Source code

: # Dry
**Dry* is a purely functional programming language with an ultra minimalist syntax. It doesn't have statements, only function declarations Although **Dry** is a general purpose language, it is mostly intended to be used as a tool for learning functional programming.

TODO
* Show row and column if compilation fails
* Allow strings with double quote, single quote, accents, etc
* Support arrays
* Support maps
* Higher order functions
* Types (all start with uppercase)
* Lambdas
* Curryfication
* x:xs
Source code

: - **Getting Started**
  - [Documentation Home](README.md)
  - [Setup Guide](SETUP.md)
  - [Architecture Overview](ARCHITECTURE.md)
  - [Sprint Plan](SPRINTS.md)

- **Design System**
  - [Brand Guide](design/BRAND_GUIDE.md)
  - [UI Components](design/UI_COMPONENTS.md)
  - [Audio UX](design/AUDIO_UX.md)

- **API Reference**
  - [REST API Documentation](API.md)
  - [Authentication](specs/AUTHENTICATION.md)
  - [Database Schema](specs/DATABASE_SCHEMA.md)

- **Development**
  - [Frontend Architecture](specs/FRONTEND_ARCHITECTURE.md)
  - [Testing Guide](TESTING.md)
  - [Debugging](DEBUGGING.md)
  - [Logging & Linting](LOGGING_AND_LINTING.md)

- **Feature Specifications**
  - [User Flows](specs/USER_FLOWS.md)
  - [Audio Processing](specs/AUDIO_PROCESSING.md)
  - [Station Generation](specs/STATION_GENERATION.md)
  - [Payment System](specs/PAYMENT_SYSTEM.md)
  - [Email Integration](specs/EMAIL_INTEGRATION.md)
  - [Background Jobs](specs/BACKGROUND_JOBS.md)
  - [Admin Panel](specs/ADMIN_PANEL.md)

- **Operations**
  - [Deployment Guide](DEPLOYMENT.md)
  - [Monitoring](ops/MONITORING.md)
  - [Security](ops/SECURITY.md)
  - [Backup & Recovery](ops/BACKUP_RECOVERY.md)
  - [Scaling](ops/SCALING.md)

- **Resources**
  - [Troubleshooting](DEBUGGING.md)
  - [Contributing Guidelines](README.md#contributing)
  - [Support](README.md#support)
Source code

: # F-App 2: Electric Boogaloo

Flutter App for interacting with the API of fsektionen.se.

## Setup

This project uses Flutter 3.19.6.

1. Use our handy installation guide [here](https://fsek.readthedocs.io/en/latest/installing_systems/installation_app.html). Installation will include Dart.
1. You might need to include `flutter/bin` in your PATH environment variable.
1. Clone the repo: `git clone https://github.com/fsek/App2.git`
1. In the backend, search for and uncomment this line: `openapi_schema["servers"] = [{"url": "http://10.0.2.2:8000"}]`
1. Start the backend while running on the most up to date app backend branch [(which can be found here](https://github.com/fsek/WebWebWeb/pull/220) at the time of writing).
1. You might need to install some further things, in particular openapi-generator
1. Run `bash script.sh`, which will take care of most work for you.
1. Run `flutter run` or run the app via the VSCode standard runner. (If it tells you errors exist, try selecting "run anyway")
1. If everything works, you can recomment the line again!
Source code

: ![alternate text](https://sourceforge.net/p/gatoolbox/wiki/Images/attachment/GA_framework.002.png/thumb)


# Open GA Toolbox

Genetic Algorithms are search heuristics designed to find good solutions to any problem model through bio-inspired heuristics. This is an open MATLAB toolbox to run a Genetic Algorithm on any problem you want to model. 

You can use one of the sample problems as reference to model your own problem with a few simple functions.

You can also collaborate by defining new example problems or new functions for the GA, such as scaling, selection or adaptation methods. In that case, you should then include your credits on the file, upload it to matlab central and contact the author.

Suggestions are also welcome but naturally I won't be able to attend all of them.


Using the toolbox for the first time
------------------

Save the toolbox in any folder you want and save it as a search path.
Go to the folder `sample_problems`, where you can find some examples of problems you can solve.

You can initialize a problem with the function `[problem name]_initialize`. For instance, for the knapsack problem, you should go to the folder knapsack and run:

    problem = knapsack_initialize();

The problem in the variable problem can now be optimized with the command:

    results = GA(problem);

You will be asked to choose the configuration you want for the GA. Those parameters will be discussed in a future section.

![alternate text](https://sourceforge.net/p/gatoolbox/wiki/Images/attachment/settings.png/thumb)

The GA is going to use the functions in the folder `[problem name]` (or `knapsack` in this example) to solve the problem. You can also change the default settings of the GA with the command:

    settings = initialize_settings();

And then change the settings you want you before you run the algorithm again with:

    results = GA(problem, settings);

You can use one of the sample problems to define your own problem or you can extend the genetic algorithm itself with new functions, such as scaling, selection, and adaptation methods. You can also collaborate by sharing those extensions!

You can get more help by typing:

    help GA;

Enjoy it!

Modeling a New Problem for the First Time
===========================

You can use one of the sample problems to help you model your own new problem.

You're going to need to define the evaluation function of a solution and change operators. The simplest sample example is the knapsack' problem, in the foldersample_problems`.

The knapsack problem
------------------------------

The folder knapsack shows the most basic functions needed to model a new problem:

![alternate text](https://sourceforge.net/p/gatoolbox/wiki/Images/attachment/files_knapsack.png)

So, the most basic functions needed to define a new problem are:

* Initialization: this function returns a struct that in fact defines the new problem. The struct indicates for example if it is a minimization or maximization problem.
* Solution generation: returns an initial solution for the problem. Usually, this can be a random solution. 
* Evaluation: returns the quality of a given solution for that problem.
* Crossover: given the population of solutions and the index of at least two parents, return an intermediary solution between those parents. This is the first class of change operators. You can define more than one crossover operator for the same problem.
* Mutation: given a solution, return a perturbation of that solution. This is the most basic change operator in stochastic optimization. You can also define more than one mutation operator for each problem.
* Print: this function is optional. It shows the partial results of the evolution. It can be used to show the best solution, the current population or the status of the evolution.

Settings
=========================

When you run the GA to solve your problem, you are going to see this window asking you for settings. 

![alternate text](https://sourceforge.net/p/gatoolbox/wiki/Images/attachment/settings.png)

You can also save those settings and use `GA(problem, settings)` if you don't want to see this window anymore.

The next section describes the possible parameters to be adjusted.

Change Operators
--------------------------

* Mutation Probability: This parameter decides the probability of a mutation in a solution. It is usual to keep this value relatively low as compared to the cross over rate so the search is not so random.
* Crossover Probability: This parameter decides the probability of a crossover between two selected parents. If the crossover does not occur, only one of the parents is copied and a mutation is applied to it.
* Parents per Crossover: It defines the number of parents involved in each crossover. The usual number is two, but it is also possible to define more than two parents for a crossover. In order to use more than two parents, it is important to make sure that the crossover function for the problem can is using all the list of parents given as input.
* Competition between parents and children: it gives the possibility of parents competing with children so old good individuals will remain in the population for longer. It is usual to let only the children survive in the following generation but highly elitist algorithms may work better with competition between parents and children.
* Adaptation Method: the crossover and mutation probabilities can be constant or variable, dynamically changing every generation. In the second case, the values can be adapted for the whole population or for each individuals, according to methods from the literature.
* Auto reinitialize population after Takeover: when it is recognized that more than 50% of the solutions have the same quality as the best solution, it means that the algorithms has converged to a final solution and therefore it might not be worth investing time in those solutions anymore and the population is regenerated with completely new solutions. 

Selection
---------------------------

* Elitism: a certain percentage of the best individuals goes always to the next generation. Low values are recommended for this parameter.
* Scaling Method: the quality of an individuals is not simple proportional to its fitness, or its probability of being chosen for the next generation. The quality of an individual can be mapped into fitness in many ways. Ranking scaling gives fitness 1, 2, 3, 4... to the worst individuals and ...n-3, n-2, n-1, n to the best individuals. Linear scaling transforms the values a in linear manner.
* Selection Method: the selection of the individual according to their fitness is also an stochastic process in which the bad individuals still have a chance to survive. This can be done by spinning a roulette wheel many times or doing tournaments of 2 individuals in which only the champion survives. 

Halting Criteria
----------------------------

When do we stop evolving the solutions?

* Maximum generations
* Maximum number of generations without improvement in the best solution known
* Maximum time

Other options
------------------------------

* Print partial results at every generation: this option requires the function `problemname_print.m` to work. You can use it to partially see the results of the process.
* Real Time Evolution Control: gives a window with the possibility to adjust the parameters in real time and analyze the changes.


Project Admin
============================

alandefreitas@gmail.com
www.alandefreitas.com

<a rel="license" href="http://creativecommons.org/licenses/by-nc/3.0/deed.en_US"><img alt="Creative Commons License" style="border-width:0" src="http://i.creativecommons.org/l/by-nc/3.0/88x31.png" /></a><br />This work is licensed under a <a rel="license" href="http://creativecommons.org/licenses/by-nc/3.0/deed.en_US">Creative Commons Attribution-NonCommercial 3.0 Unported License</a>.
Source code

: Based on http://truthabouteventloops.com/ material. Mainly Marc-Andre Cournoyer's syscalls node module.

------------------------------------------------------------------------

**Exercise brief:** Search the data above and return each line in which "variable" occurs.

**Expected answer:**
1. You might need to include `flutter/bin` in your PATH environment variable.
The problem in the variable problem can now be optimized with the command:
* Adaptation Method: the crossover and mutation probabilities can be constant or variable, dynamically changing every generation. In the second case, the values can be adapted for the whole population or for each individuals, according to methods from the literature.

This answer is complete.